Instructions for the task:
Pick every line out of the entries below that has the string "turbo", and copy it.

Source information:
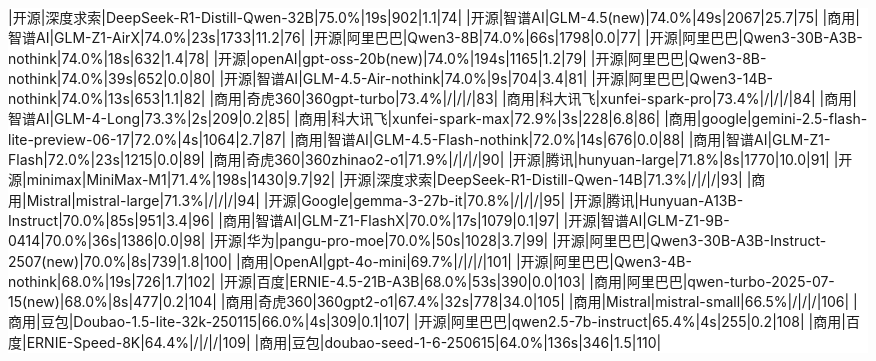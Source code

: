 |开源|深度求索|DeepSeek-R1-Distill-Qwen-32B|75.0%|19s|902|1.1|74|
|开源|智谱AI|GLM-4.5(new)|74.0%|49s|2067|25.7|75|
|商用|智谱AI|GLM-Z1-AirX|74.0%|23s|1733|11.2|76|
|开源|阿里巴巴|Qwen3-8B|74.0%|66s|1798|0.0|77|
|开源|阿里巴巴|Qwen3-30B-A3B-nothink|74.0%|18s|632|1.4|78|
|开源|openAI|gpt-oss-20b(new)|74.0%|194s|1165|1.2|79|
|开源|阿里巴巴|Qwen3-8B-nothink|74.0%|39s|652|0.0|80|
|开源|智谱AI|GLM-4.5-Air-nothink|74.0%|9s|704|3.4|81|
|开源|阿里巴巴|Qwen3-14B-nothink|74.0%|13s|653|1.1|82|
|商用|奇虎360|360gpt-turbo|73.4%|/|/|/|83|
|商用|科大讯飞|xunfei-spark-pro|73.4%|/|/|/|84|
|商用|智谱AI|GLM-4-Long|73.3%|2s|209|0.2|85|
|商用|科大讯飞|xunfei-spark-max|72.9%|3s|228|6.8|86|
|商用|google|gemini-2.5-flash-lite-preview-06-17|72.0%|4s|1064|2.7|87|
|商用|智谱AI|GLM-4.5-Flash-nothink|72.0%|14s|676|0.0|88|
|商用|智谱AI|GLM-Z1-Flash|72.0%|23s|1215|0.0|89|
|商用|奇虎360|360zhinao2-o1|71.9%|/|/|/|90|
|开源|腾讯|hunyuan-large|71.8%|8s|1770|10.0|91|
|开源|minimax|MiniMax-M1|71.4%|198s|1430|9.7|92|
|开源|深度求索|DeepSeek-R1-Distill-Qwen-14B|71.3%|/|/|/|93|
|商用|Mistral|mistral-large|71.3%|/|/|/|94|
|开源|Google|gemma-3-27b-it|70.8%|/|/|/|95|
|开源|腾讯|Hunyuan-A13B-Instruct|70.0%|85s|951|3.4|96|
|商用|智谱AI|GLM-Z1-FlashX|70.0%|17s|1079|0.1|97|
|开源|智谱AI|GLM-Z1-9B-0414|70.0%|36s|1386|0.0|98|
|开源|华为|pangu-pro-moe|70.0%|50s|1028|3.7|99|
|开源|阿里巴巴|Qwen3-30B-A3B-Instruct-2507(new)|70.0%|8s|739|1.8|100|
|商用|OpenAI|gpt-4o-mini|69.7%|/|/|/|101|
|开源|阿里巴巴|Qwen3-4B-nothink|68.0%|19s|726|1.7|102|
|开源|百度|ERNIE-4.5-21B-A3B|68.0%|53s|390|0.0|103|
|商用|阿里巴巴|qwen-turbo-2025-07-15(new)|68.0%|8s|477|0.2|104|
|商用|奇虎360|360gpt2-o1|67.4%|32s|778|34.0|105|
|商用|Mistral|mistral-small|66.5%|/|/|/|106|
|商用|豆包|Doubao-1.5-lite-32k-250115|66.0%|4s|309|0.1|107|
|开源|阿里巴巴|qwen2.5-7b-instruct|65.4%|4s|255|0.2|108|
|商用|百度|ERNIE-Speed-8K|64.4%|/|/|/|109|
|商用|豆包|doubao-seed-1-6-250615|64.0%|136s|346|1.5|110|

Solution:
|商用|奇虎360|360gpt-turbo|73.4%|/|/|/|83|
|商用|阿里巴巴|qwen-turbo-2025-07-15(new)|68.0%|8s|477|0.2|104|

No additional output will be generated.